Happy Monday! I have some challenges with my melta...
# troubleshooting
m
Happy Monday! I have some challenges with my meltano job. I'm running a relatively simple tap-mysql target-snowflake taks for 4 different tables. For some reason a big table with 30k is not fully copied. Only about 1.5k records are copied. What might be an issue? This same job run to target-jsonl copies all 30k records just fine. TA,
In the log I found that everything below the selected line is present in target, everything above is missing. So effectively I have only 1.5k of the most recent records
a
I'm not familiar with snowflake, and almost certain you will have checked this. But is this possible a primary key issue? Do you have a unique key for all 30k rows? target-jsonl will just append all results regardless of PK.
e
Might also be worth trying to sync with
--full-refresh
.
m
No luck so far, as per the log - all the records are listed, but only the last 1500 are present in snowflake. I wonder if it's somehow related to the issue described here: https://community.snowflake.com/s/article/No-data-visible-in-destination-table-after-successful-ingestion-job
a
Do you have some other kind of db you could test with?
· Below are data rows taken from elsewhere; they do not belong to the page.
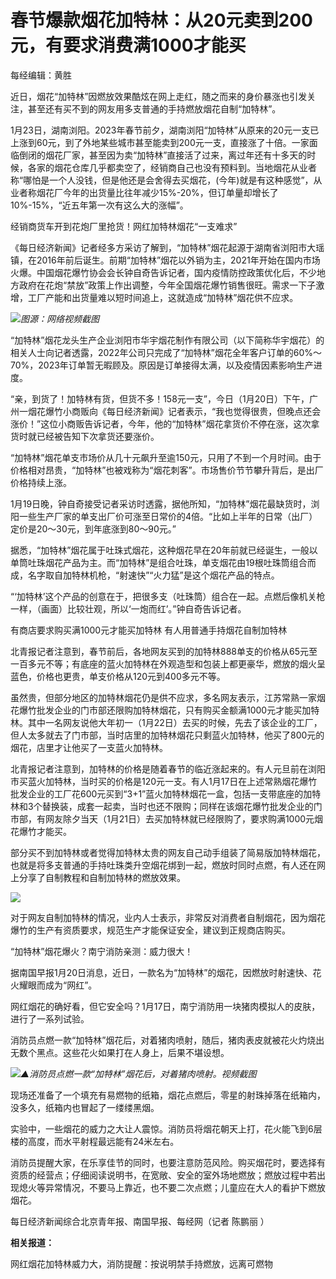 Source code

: # 春节爆款烟花加特林：从20元卖到200元，有要求消费满1000才能买

每经编辑：黄胜

近日，烟花“加特林”因燃放效果酷炫在网上走红，随之而来的身价暴涨也引发关注，甚至还有买不到的网友用多支普通的手持燃放烟花自制“加特林”。

1月23日，湖南浏阳。2023年春节前夕，湖南浏阳“加特林”从原来的20元一支已上涨到60元，到了外地某些城市甚至能卖到200元一支，直接涨了十倍。一家面临倒闭的烟花厂家，甚至因为卖“加特林”直接活了过来，离过年还有十多天的时候，各家的烟花仓库几乎都卖空了，经销商自己也没有预料到。当地烟花从业者称“哪怕是一个人没钱，但是他还是会舍得去买烟花，(今年)就是有这种感觉”，从业者称烟花厂今年的出货量比往年减少15%-20%，但订单量却增长了10%-15%，“近五年第一次有这么大的涨幅”。

经销商货车开到花炮厂里抢货！网红加特林烟花“一支难求”

《每日经济新闻》记者经多方采访了解到，“加特林”烟花起源于湖南省浏阳市大瑶镇，在2016年前后诞生。前期“加特林”烟花以外销为主，2021年开始在国内市场火爆。中国烟花爆竹协会会长钟自奇告诉记者，国内疫情防控政策优化后，不少地方政府在花炮“禁放”政策上作出调整，今年全国烟花爆竹销售很旺。需求一下子激增，工厂产能和出货量难以短时间追上，这就造成“加特林”烟花供不应求。

![](https://inews.gtimg.com/newsapp_bt/0/15626432588/1000)_图源：网络视频截图_

“加特林”烟花龙头生产企业浏阳市华宇烟花制作有限公司（以下简称华宇烟花）的相关人士向记者透露，2022年公司只完成了“加特林”烟花全年客户订单的60%～70%，2023年订单暂无暇顾及。原因是订单接得太满，以及疫情因素影响生产进度。

“亲，到货了！加特林有货，但货不多！158元一支”，今日（1月20日）下午，广州一烟花爆竹小商贩向《每日经济新闻》记者表示，“我也觉得很贵，但晚点还会涨价！”这位小商贩告诉记者，今年，他的“加特林”烟花拿货价不停在涨，这次拿货时就已经被告知下次拿货还要涨价。

“加特林”烟花单支市场价从几十元飙升至逾150元，只用了不到一个月时间。由于价格相对昂贵，“加特林”也被戏称为“烟花刺客”。市场售价节节攀升背后，是出厂价格持续上涨。

1月19日晚，钟自奇接受记者采访时透露，据他所知，“加特林”烟花最缺货时，浏阳一些生产厂家的单支出厂价可涨至日常价的4倍。“比如上半年的日常（出厂）定价是20～30元，到年底涨到80～90元。”

据悉，“加特林”烟花属于吐珠式烟花，这种烟花早在20年前就已经诞生，一般以单筒吐珠烟花产品为主。而“加特林”是组合吐珠，单支烟花由19根吐珠筒组合而成，名字取自加特林机枪，“射速快”“火力猛”是这个烟花产品的特点。

“‘加特林’这个产品的创意在于，把很多支（吐珠筒）组合在一起。点燃后像机关枪一样，（画面）比较壮观，所以‘一炮而红’。”钟自奇告诉记者。

有商店要求购买满1000元才能买加特林 有人用普通手持烟花自制加特林

北青报记者注意到，春节前后，各地网友买到的加特林888单支的价格从65元至一百多元不等；有底座的蓝火加特林在外观造型和包装上都更豪华，燃放的烟火呈蓝色，价格也更贵，单支价格从120元到400多元不等。

虽然贵，但部分地区的加特林烟花仍是供不应求，多名网友表示，江苏常熟一家烟花爆竹批发企业的门市部还限购加特林烟花，只有购买金额满1000元才能买加特林。其中一名网友说他大年初一（1月22日）去买的时候，先去了该企业的工厂，但人太多就去了门市部，当时店里的加特林烟花只剩蓝火加特林，他买了800元的烟花，店里才让他买了一支蓝火加特林。

北青报记者注意到，加特林的价格是随着春节的临近涨起来的。有人元旦前在浏阳市买蓝火加特林，当时买的价格是120元一支。有人1月17日在上述常熟烟花爆竹批发企业的工厂花600元买到“3+1”蓝火加特林烟花一盒，包括一支带底座的加特林和3个替换装，成套一起卖，当时也还不限购；同样在该烟花爆竹批发企业的门市部，有网友除夕当天（1月21日）去买加特林就已经限购了，要求购满1000元烟花爆竹才能买。

部分买不到加特林或者觉得加特林太贵的网友自己动手组装了简易版加特林烟花，也就是将多支普通的手持吐珠类升空烟花绑到一起，燃放时同时点燃，有人还在网上分享了自制教程和自制加特林的燃放效果。

![](https://inews.gtimg.com/newsapp_bt/0/15626432593/1000)

对于网友自制加特林的情况，业内人士表示，非常反对消费者自制烟花，因为烟花爆竹的生产有资质要求，规范生产才能保证安全，建议到正规商店购买。

“加特林”烟花爆火？南宁消防亲测：威力很大！

据南国早报1月20日消息，近日，一款名为“加特林”的烟花，因燃放时射速快、花火耀眼而成为“网红”。

网红烟花的确好看，但它安全吗？1月17日，南宁消防用一块猪肉模拟人的皮肤，进行了一系列试验。

消防员点燃一款“加特林”烟花后，对着猪肉喷射，随后，猪肉表皮就被花火灼烧出无数个黑点。这些花火如果打在人身上，后果不堪设想。

![](https://inews.gtimg.com/news_bt/OfjiBgPvljKALF9Dv6lXQpKUaO_JTSqRbt3LhnfT9HB3AAA/1000)_▲消防员点燃一款“加特林”烟花后，对着猪肉喷射。视频截图_

现场还准备了一个填充有易燃物的纸箱，烟花点燃后，零星的射珠掉落在纸箱内，没多久，纸箱内也冒起了一缕缕黑烟。

实验中，一些烟花的威力之大让人震惊。消防员将烟花朝天上打，花火能飞到6层楼的高度，而水平射程最远能有24米左右。

消防员提醒大家，在乐享佳节的同时，也要注意防范风险。购买烟花时，要选择有资质的经营点；仔细阅读说明书，在宽敞、安全的室外场地燃放；燃放过程中若出现熄火等异常情况，不要马上靠近，也不要二次点燃；儿童应在大人的看护下燃放烟花。

每日经济新闻综合北京青年报、南国早报、每经网（记者 陈鹏丽 ）

**相关报道：**

网红烟花加特林威力大，消防提醒：按说明禁手持燃放，远离可燃物

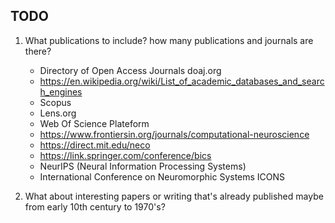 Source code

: ## TODO

1. What publications to include? how many publications and journals are there? 
    - Directory of Open Access Journals doaj.org
    - https://en.wikipedia.org/wiki/List_of_academic_databases_and_search_engines
    - Scopus
    - Lens.org
    - Web Of Science Plateform
    - https://www.frontiersin.org/journals/computational-neuroscience
    - https://direct.mit.edu/neco
    - https://link.springer.com/conference/bics
    - NeurIPS (Neural Information Processing Systems)
    - International Conference on Neuromorphic Systems ICONS 

2. What about interesting papers or writing that's already published maybe from early 10th century to 1970's?

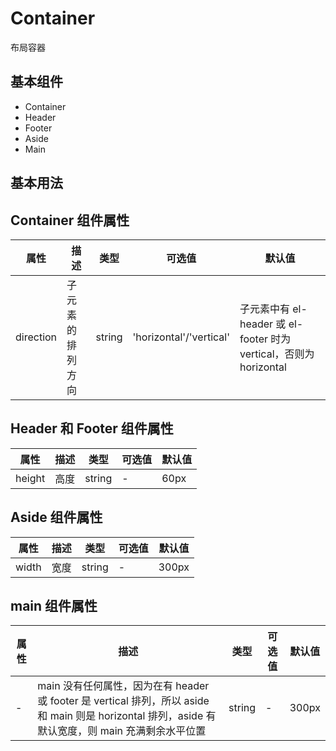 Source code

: # Container

布局容器

## 基本组件

- Container
- Header
- Footer
- Aside
- Main

## 基本用法

<Container/>

## Container 组件属性

| 属性      | 描述             | 类型   | 可选值                  | 默认值                                                             |
| --------- | ---------------- | ------ | ----------------------- | ------------------------------------------------------------------ |
| direction | 子元素的排列方向 | string | 'horizontal'/'vertical' | 子元素中有 el-header 或 el-footer 时为 vertical，否则为 horizontal |

## Header 和 Footer 组件属性

| 属性   | 描述 | 类型   | 可选值 | 默认值 |
| ------ | ---- | ------ | ------ | ------ |
| height | 高度 | string | -      | 60px   |

## Aside 组件属性

| 属性  | 描述 | 类型   | 可选值 | 默认值 |
| ----- | ---- | ------ | ------ | ------ |
| width | 宽度 | string | -      | 300px  |

## main 组件属性

| 属性 | 描述                                                                                                                                               | 类型   | 可选值 | 默认值 |
| ---- | -------------------------------------------------------------------------------------------------------------------------------------------------- | ------ | ------ | ------ |
| -    | main 没有任何属性，因为在有 header 或 footer 是 vertical 排列，所以 aside 和 main 则是 horizontal 排列，aside 有默认宽度，则 main 充满剩余水平位置 | string | -      | 300px  |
Could you spin up postgres locally via docker?
m
So, do you suggest to send data to postgress rather than to snowflake? Sounds like a good idea, I will try this next
a
Yes sorry, using a different target. Testing with target-jsonl is helpful, but testing with some other kind of db closer to snowflake will at least allow you to eliminate PK/state/upsert vs append issues and narrow it down to snowflake itself with the issue.
Some docs to get local postgres running on docker: https://docs.meltano.com/getting-started/part2/#getting-your-target-ready
m
So, I added target-postgres as per the instructions, and I got expected 31500 records. So it all points to a problem in target-snowflake.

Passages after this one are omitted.